Building a Recovery Friendly Workplace

Laura Thomas, managing director of compensation, benefits & HRIS, Blue Cross & Blue Shield of Rhode Island

Every September, National Recovery Month highlights ongoing efforts to connect people struggling with substance use disorders with treatment and behavioral health services. This year the COVID-19 pandemic has exacerbated substance misuse and has magnified the importance of Recovery Month and the awareness it brings. A recent government analysis found that in the first four months of 2020 the United States experienced an 11 percent year-over-year increase in overdose deaths. In Rhode Island, there have been more than 100 fatal drug overdoses in the first five months of 2020, bringing the five-year total to 1,500 fatal drug overdoses. The somber reality is that substance misuse is an ongoing problem and growing problem. To combat the issue effectively, we must provide support to individuals so they may pursue a safe recovery.

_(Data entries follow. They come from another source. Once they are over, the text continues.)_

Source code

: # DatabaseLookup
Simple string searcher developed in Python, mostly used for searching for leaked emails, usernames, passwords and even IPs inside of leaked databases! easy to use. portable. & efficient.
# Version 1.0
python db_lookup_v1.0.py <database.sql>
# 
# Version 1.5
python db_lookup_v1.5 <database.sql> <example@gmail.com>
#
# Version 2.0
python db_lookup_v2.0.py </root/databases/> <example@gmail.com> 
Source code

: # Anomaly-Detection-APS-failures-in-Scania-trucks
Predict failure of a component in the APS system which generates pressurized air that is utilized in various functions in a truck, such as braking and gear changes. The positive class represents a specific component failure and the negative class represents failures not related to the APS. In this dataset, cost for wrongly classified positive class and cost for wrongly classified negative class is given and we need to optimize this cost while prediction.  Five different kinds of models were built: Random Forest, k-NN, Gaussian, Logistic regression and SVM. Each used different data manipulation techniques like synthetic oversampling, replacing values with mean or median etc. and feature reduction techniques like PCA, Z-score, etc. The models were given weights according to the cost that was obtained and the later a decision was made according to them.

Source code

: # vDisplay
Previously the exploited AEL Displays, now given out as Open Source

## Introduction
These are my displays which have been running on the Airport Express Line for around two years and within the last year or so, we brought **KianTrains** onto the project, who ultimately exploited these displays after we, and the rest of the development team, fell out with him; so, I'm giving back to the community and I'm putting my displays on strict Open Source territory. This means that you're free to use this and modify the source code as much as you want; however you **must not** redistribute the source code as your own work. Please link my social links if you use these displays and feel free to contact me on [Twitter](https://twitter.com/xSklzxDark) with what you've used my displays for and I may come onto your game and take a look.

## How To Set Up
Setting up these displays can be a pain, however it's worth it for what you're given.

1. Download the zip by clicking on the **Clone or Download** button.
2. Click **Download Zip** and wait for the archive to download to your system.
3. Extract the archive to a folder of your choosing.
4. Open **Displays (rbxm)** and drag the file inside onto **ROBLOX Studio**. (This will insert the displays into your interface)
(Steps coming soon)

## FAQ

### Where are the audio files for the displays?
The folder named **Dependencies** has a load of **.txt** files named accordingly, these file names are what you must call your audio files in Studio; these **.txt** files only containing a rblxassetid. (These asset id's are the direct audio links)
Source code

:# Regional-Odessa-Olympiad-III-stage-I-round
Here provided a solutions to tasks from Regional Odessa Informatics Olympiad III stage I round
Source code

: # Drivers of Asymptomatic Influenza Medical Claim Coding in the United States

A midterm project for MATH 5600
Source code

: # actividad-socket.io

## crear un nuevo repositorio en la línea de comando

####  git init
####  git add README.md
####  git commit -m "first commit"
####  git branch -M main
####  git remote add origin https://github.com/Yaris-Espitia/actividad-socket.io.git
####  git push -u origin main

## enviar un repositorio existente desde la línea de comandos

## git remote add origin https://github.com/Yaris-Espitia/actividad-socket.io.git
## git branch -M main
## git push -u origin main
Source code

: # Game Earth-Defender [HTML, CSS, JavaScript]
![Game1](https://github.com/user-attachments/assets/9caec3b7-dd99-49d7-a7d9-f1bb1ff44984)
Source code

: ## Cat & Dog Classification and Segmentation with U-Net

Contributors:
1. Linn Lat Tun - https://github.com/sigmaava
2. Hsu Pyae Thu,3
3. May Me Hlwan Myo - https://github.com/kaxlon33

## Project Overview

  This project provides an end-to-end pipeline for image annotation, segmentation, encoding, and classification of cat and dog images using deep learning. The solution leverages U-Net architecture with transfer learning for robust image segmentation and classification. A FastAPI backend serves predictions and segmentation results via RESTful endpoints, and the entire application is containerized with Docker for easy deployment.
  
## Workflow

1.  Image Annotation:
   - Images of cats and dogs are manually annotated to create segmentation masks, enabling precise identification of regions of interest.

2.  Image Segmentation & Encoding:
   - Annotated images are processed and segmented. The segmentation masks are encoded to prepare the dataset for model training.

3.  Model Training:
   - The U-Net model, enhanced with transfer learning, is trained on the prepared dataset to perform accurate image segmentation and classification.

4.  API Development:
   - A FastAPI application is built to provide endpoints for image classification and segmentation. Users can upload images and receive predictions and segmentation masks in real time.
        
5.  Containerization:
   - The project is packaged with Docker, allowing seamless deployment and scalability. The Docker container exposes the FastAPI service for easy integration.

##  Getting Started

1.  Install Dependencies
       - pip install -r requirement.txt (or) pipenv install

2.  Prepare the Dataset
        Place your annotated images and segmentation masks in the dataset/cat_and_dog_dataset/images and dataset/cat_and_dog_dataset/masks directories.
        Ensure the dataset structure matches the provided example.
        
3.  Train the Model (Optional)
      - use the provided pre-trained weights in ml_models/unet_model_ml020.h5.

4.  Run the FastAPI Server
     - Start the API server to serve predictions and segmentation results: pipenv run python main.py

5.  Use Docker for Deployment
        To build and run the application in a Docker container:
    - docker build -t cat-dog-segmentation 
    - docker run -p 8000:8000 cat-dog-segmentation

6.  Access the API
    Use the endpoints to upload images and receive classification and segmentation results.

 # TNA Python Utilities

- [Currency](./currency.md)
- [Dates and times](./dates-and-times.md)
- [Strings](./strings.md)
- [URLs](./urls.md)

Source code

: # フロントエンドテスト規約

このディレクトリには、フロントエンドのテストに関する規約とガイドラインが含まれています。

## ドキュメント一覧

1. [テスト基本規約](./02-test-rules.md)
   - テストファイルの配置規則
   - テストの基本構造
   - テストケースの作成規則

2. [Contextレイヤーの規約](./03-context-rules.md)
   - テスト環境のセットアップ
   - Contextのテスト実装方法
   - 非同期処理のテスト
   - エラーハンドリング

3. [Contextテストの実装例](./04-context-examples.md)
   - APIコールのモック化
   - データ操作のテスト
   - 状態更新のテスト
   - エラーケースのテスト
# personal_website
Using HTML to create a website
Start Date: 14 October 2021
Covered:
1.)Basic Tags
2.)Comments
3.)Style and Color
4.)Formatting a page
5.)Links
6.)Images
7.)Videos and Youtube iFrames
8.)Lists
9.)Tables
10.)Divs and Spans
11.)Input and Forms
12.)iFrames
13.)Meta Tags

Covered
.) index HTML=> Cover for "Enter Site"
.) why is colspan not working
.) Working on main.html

This year, Blue Cross & Blue Shield of Rhode Island (BCBSRI) was named a Recovery Friendly Workplace (RFW) in recognition of the company’s collective dedication to supporting people in recovery and its commitment to comprehensive employee health and well-being. Launched in February of 2020 by Governor Gina M. Raimondo’s Overdose Prevention and Intervention Task Force, in collaboration with the RI Department of Health (RIDOH), the RI Department of Behavioral Healthcare and Developmental Disabilities and Hospitals (BHDDH) and Rhode Island College, the Recovery Friendly Workplace Initiative is designed to combat stigma around substance misuse by empowering workplaces to support employees in recovery, as well as their colleagues, families and friends. The program defines RFWs as those committed to four objectives: 

  • Foster a safe and recovery friendly environment
  • Engage employees in substance misuse and behavioral health education and prevention
  • Retain healthy and productive employees
  • Promote prevention and recovery in their local communities

Upholding these pillars and achieving a Recovery Friendly Workplace designation speaks to BCBSRI’s ongoing efforts to create an inclusive and supportive work environment for all employees. Providing resources for a safe recovery and support for those affected by substance misuse is crucial when it comes to overall employee health and well-being at BCBSRI.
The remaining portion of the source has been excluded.